| Exercise requirements |
In the entries below, every line with the string "Management" is to be reported.

#### Data ####

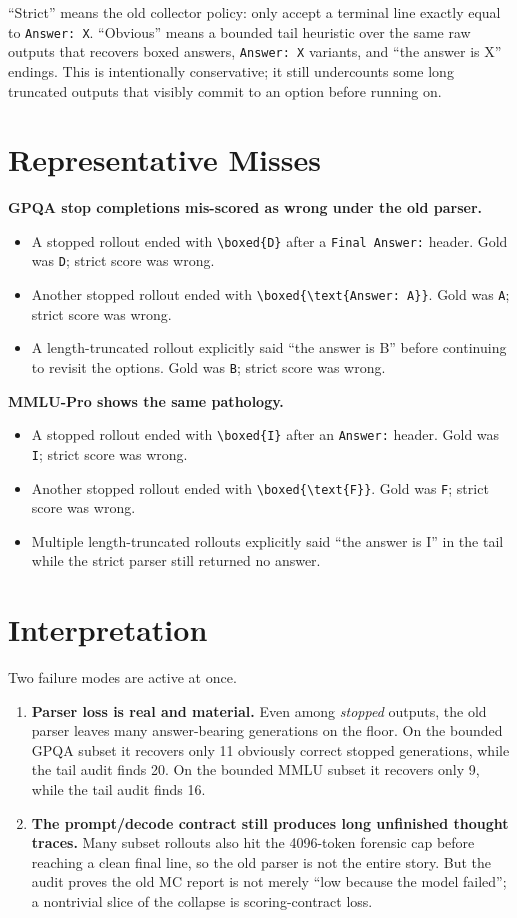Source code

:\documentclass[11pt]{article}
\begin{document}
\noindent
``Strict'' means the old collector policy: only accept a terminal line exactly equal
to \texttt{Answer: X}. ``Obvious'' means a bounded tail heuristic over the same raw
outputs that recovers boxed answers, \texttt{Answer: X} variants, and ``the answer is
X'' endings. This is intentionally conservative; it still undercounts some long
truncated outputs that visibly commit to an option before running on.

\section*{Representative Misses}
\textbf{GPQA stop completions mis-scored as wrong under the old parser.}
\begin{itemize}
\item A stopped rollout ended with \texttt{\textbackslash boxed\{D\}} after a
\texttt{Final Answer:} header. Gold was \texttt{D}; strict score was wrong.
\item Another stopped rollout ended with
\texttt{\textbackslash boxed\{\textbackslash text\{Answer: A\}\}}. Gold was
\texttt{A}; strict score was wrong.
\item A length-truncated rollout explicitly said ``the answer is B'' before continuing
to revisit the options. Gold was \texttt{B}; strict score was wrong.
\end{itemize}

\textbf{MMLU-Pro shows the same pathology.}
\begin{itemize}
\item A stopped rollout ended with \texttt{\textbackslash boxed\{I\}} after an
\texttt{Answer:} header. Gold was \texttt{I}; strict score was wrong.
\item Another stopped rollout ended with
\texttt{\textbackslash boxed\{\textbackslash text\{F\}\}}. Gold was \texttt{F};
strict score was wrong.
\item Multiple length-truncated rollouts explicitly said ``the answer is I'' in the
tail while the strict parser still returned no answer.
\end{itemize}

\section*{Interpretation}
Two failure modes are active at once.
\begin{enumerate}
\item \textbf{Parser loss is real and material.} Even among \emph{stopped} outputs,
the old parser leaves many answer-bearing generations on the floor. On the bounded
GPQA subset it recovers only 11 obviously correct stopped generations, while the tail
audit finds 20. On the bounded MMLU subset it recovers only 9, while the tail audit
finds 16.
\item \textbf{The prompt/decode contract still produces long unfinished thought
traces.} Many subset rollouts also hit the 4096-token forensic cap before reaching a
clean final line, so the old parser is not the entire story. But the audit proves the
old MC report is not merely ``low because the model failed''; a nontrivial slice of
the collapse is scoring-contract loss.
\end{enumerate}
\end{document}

####
#### Data ####

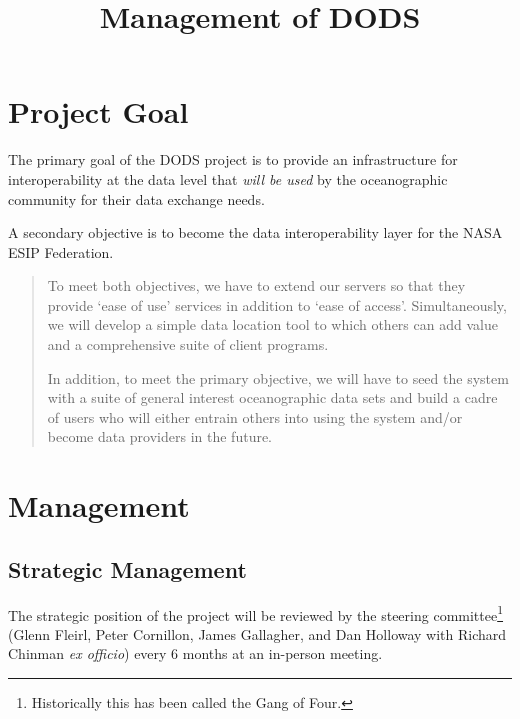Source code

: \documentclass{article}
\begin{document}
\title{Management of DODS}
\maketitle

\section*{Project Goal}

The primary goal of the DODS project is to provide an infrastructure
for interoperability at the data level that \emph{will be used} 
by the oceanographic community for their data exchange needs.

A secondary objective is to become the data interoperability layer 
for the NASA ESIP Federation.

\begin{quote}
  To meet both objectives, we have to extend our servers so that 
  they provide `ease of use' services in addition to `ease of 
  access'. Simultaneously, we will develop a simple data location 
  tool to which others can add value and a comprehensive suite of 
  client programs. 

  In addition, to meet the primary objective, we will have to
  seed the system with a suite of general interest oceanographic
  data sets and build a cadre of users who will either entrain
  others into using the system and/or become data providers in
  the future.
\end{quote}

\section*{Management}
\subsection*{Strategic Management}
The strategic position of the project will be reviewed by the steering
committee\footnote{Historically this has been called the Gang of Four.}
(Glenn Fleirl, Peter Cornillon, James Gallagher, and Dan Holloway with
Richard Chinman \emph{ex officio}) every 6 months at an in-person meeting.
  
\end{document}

####

| Answer to the problem |
\title{Management of DODS}
\section*{Management}
\subsection*{Strategic Management}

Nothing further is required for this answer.